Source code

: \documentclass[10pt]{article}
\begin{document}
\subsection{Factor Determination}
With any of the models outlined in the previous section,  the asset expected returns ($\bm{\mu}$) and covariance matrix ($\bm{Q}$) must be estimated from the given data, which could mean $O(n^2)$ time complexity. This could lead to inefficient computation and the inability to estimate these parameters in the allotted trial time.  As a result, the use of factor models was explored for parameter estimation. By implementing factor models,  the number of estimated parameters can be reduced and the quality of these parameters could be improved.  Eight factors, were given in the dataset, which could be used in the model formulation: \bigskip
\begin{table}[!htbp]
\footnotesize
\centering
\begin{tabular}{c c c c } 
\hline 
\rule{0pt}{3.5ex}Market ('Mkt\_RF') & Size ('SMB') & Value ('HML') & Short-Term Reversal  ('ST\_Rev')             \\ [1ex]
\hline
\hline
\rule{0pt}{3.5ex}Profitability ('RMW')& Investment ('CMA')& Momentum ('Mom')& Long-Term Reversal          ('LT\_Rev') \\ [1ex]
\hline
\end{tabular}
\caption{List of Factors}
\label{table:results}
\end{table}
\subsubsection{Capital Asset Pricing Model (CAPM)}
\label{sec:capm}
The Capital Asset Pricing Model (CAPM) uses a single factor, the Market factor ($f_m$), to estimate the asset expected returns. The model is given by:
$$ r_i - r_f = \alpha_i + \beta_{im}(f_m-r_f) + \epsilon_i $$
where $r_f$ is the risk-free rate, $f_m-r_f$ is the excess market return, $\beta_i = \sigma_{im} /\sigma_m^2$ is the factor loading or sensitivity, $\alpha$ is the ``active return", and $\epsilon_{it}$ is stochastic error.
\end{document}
========
• **Task objective**
What's needed is an exact copy of every entry.

• **Your solution**
Source code

: \documentclass[10pt]{article}
\begin{document}
\subsection{Factor Determination}
With any of the models outlined in the previous section,  the asset expected returns ($\bm{\mu}$) and covariance matrix ($\bm{Q}$) must be estimated from the given data, which could mean $O(n^2)$ time complexity. This could lead to inefficient computation and the inability to estimate these parameters in the allotted trial time.  As a result, the use of factor models was explored for parameter estimation. By implementing factor models,  the number of estimated parameters can be reduced and the quality of these parameters could be improved.  Eight factors, were given in the dataset, which could be used in the model formulation: \bigskip
\begin{table}[!htbp]
\footnotesize
\centering
\begin{tabular}{c c c c } 
\hline 
\rule{0pt}{3.5ex}Market ('Mkt\_RF') & Size ('SMB') & Value ('HML') & Short-Term Reversal  ('ST\_Rev')             \\ [1ex]
\hline
\hline
\rule{0pt}{3.5ex}Profitability ('RMW')& Investment ('CMA')& Momentum ('Mom')& Long-Term Reversal          ('LT\_Rev') \\ [1ex]
\hline
\end{tabular}
\caption{List of Factors}
\label{table:results}
\end{table}
\subsubsection{Capital Asset Pricing Model (CAPM)}
\label{sec:capm}
The Capital Asset Pricing Model (CAPM) uses a single factor, the Market factor ($f_m$), to estimate the asset expected returns. The model is given by:
$$ r_i - r_f = \alpha_i + \beta_{im}(f_m-r_f) + \epsilon_i $$
where $r_f$ is the risk-free rate, $f_m-r_f$ is the excess market return, $\beta_i = \sigma_{im} /\sigma_m^2$ is the factor loading or sensitivity, $\alpha$ is the ``active return", and $\epsilon_{it}$ is stochastic error.
\end{document}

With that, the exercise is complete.